To date, the most satisfying (jaw-dropping) “read” on the subject of a comic book origin story has been Michael Chabon’s The Amazing Adventures of Kavalier and Klay. Joining it now on my mental shelf will be Jill Lepore’s The Secret History of Wonder Woman. What’s most astounding of all, is that Lepore’s book, released last year, isn’t even fictionalized. It’s a completely true yarn, so sensational every step of the way that it reads like the creation of a overheated imagination. Further, there is an ideological component to the tale. If Lepore ever stretched to make her case, I’d call her on it, but I don’t believe she has. This amazing story was just laying there to be found with someone with two good eyes, like crude oil in the backyard. I just gave the book five stars on Goodreads. She deserves all of it, not just for her excellent writing — but for recognizing what makes a really good story (which is rare enough in fiction, rarer still in non-fiction, where so many seem to feel they have license to be boring).
I am going to spill to you the juiciest details, as my significant other did to me. I swear it won’t spoil the joy of discovery; it’s fairly wondrous how these details all fit together as you experience the narrative. The character of Wonder Woman was created by William Moulton Marston using the pseudonym Charles Moulton, with the input and influence of his three “wives” (he was in a polyamorous family relationship with three women over a period of many decades). One, Elizabeth Holloway Marston was his legal wife and principal breadwinner of the family. Another, Olive Byrne raised the children. And the third Marjorie Wilkes Huntley sort of came and went).
But their unusual family is the tip of the iceberg. In addition to being practitioners of Free Love, the bunch of them were radical feminists, academics, and to one degree or another, psychologists. Byrne’s aunt was birth control advocate Margaret Sanger; her mother Ethel Byrne went on a highly publicized hunger strike for protest being jailed for distributing birth control literature. Holloway was one of the first female lawyers in America, and later worked as an editor at Encyclopedia Britannica and McCall’s Magazine. She’d begun her career assisting Marston in his psychological experimentation. Marston is best known for having invented the lie detector test (which is especially remarkable given Wonder Woman’s magic, truth-telling lasso).
Though brilliant, Marston was a bit of a quack, and his position in academia grew increasingly tenuous. In addition to being a undeniable publicity hound, there was his private life, which involved not only his support for radical feminism, and his polyamorous love life, but also it appears, other forms of sexual adventurousness, such as S/M (and bondage, too, would be a major theme in Wonder Woman). One of most-unlooked-for take-aways from this book was an explanation for an otherwise bizarre and inexplicable scene I came across a few months ago in the 1931 Joe E. Brown comedy Broadminded. That movie opens on a bunch of young adults having a “baby party”, where they’re all dressed like, and behaving like, infants. It turns out this was a “thing” back in the 20s, with people running around in diapers and bonnets, brandishing rattles, talking in “goo goo” language, and getting spankings for being naughty. Marston had attended one such party and written about it. That sort of thing raised eyebrows back in the day, and I imagine, still does.

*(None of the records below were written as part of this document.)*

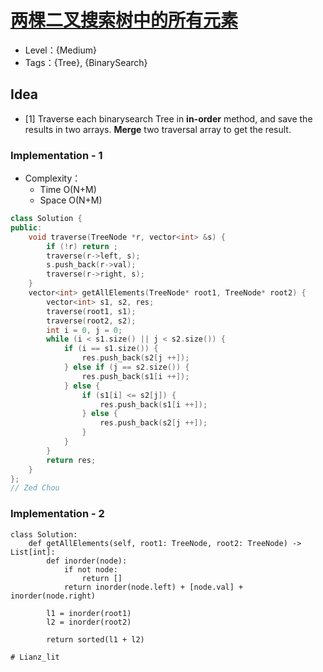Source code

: # [两棵二叉搜索树中的所有元素](https://leetcode-cn.com/problems/all-elements-in-two-binary-search-trees/)

- Level：{Medium}
- Tags：{Tree}, {BinarySearch}

## Idea

- [1] Traverse each binarysearch Tree in **in-order** method, and save the results in two arrays. **Merge** two traversal array to get the result.

### Implementation - 1

- Complexity：
  - Time O(N+M)
  - Space O(N+M)

``` c++
class Solution {
public:
    void traverse(TreeNode *r, vector<int> &s) {
        if (!r) return ;
        traverse(r->left, s);
        s.push_back(r->val);
        traverse(r->right, s);
    }
    vector<int> getAllElements(TreeNode* root1, TreeNode* root2) {
        vector<int> s1, s2, res;
        traverse(root1, s1);
        traverse(root2, s2);
        int i = 0, j = 0;
        while (i < s1.size() || j < s2.size()) {
            if (i == s1.size()) {
                res.push_back(s2[j ++]);
            } else if (j == s2.size()) {
                res.push_back(s1[i ++]);
            } else {
                if (s1[i] <= s2[j]) {
                    res.push_back(s1[i ++]);
                } else {
                    res.push_back(s2[j ++]);
                }
            }
        }
        return res;
    }
};
// Zed Chou
```

### Implementation - 2
``` python3
class Solution:
    def getAllElements(self, root1: TreeNode, root2: TreeNode) -> List[int]:
        def inorder(node):
            if not node:
                return []
            return inorder(node.left) + [node.val] + inorder(node.right)
        
        l1 = inorder(root1)
        l2 = inorder(root2)
 
        return sorted(l1 + l2)
        
# Lianz_lit
```

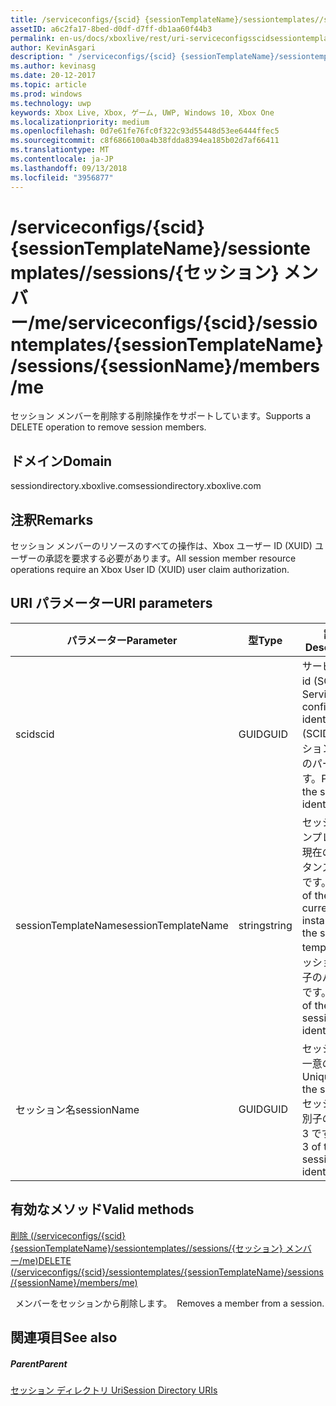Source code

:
 ```yaml
---
title: /serviceconfigs/{scid} {sessionTemplateName}/sessiontemplates//sessions/{セッション} メンバー/me
assetID: a6c2fa17-8bed-d0df-d7ff-db1aa60f44b3
permalink: en-us/docs/xboxlive/rest/uri-serviceconfigsscidsessiontemplatessessiontemplatenamesessionssessionnamemembersme.html
author: KevinAsgari
description: " /serviceconfigs/{scid} {sessionTemplateName}/sessiontemplates//sessions/{セッション} メンバー/me"
ms.author: kevinasg
ms.date: 20-12-2017
ms.topic: article
ms.prod: windows
ms.technology: uwp
keywords: Xbox Live, Xbox, ゲーム, UWP, Windows 10, Xbox One
ms.localizationpriority: medium
ms.openlocfilehash: 0d7e61fe76fc0f322c93d55448d53ee6444ffec5
ms.sourcegitcommit: c8f6866100a4b38fdda8394ea185b02d7af66411
ms.translationtype: MT
ms.contentlocale: ja-JP
ms.lasthandoff: 09/13/2018
ms.locfileid: "3956877"
---
```

# <a name="serviceconfigsscidsessiontemplatessessiontemplatenamesessionssessionnamemembersme"></a><span data-ttu-id="0a188-104">/serviceconfigs/{scid} {sessionTemplateName}/sessiontemplates//sessions/{セッション} メンバー/me</span><span class="sxs-lookup"><span data-stu-id="0a188-104">/serviceconfigs/{scid}/sessiontemplates/{sessionTemplateName}/sessions/{sessionName}/members/me</span></span>
<span data-ttu-id="0a188-105">セッション メンバーを削除する削除操作をサポートしています。</span><span class="sxs-lookup"><span data-stu-id="0a188-105">Supports a DELETE operation to remove session members.</span></span>
<a id="ID4EO"></a>


## <a name="domain"></a><span data-ttu-id="0a188-106">ドメイン</span><span class="sxs-lookup"><span data-stu-id="0a188-106">Domain</span></span>
<span data-ttu-id="0a188-107">sessiondirectory.xboxlive.com</span><span class="sxs-lookup"><span data-stu-id="0a188-107">sessiondirectory.xboxlive.com</span></span>  
<a id="ID4ET"></a>

 
## <a name="remarks"></a><span data-ttu-id="0a188-108">注釈</span><span class="sxs-lookup"><span data-stu-id="0a188-108">Remarks</span></span>

<span data-ttu-id="0a188-109">セッション メンバーのリソースのすべての操作は、Xbox ユーザー ID (XUID) ユーザーの承認を要求する必要があります。</span><span class="sxs-lookup"><span data-stu-id="0a188-109">All session member resource operations require an Xbox User ID (XUID) user claim authorization.</span></span>

<a id="ID4EAB"></a>


## <a name="uri-parameters"></a><span data-ttu-id="0a188-110">URI パラメーター</span><span class="sxs-lookup"><span data-stu-id="0a188-110">URI parameters</span></span>

| <span data-ttu-id="0a188-111">パラメーター</span><span class="sxs-lookup"><span data-stu-id="0a188-111">Parameter</span></span>| <span data-ttu-id="0a188-112">型</span><span class="sxs-lookup"><span data-stu-id="0a188-112">Type</span></span>| <span data-ttu-id="0a188-113">説明</span><span class="sxs-lookup"><span data-stu-id="0a188-113">Description</span></span>|
| --- | --- | --- |
| <span data-ttu-id="0a188-114">scid</span><span class="sxs-lookup"><span data-stu-id="0a188-114">scid</span></span>| <span data-ttu-id="0a188-115">GUID</span><span class="sxs-lookup"><span data-stu-id="0a188-115">GUID</span></span>| <span data-ttu-id="0a188-116">サービス構成 id (SCID)。</span><span class="sxs-lookup"><span data-stu-id="0a188-116">Service configuration identifier (SCID).</span></span> <span data-ttu-id="0a188-117">セッション識別子のパート 1 です。</span><span class="sxs-lookup"><span data-stu-id="0a188-117">Part 1 of the session identifier.</span></span>|
| <span data-ttu-id="0a188-118">sessionTemplateName</span><span class="sxs-lookup"><span data-stu-id="0a188-118">sessionTemplateName</span></span>| <span data-ttu-id="0a188-119">string</span><span class="sxs-lookup"><span data-stu-id="0a188-119">string</span></span>| <span data-ttu-id="0a188-120">セッション テンプレートの現在のインスタンスの名前です。</span><span class="sxs-lookup"><span data-stu-id="0a188-120">Name of the current instance of the session template.</span></span> <span data-ttu-id="0a188-121">セッション識別子のパート 2 です。</span><span class="sxs-lookup"><span data-stu-id="0a188-121">Part 2 of the session identifier.</span></span>|
| <span data-ttu-id="0a188-122">セッション名</span><span class="sxs-lookup"><span data-stu-id="0a188-122">sessionName</span></span>| <span data-ttu-id="0a188-123">GUID</span><span class="sxs-lookup"><span data-stu-id="0a188-123">GUID</span></span>| <span data-ttu-id="0a188-124">セッションの一意の ID。</span><span class="sxs-lookup"><span data-stu-id="0a188-124">Unique ID of the session.</span></span> <span data-ttu-id="0a188-125">セッション識別子のパート 3 です。</span><span class="sxs-lookup"><span data-stu-id="0a188-125">Part 3 of the session identifier.</span></span>|

<a id="ID4EOC"></a>


## <a name="valid-methods"></a><span data-ttu-id="0a188-126">有効なメソッド</span><span class="sxs-lookup"><span data-stu-id="0a188-126">Valid methods</span></span>

[<span data-ttu-id="0a188-127">削除 (/serviceconfigs/{scid} {sessionTemplateName}/sessiontemplates//sessions/{セッション} メンバー/me)</span><span class="sxs-lookup"><span data-stu-id="0a188-127">DELETE (/serviceconfigs/{scid}/sessiontemplates/{sessionTemplateName}/sessions/{sessionName}/members/me)</span></span>](uri-serviceconfigsscidsessiontemplatessessiontemplatenamesessionssessionnamemembersmedelete.md)

<span data-ttu-id="0a188-128">&nbsp;&nbsp;メンバーをセッションから削除します。</span><span class="sxs-lookup"><span data-stu-id="0a188-128">&nbsp;&nbsp;Removes a member from a session.</span></span>

<a id="ID4EYC"></a>


## <a name="see-also"></a><span data-ttu-id="0a188-129">関連項目</span><span class="sxs-lookup"><span data-stu-id="0a188-129">See also</span></span>

<a id="ID4E1C"></a>


##### <a name="parent"></a><span data-ttu-id="0a188-130">Parent</span><span class="sxs-lookup"><span data-stu-id="0a188-130">Parent</span></span>

[<span data-ttu-id="0a188-131">セッション ディレクトリ Uri</span><span class="sxs-lookup"><span data-stu-id="0a188-131">Session Directory URIs</span></span>](atoc-reference-sessiondirectory.md)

Anyway, as Marston fell from grace, Byrne kept him in the public eye by writing articles about him in Family Circle magazine using a pseudonym. This led to his first artistic credential — being the staff psychologist for Universal Pictures, a position which involved evaluating stories for emotional impact, and having a good deal of influence over the studio’s product. And the second thing it led to, at a time when the comics industry was under fire (as it always was, still is) for being unwholesome and violent, was his being able to pitch Wonder Woman. Under the guiding hand of Marston and his domestic brain trust from 1940 through 1946, Wonder Woman was a true feminist hero, an Amazon Demi-God strong enough to do things like stop bullets and thwart thugs, but who actually solved things through a philosophy of peace and love. When Marston died, Holloway tried to take it over, but the publisher went another way, and the character veered sharply away from its feminist origins for a number of decades. It wasn’t until Second Wave feminism in the 1970s that the character returned to her origins.
What informs the unfolding of this remarkable story, and what Lepore does so well in conveying, is the historical background for all of this. It begin in an era when women could not vote, get a legal abortion, or even attend Harvard. And it takes us to the present day, and suggests (to those so inclined, anyway) much, MUCH unfinished business.
In addition to being a staff writer at The New Yorker, Lepore is a professor of American history at Harvard. Her first book was King Philip’s War and the Origins of American Identity. On the strength of her perceptive, riveting storytelling in this book (and my family connections to King Philip’s War) I shall now be racing toward that earlier book with all dispatch).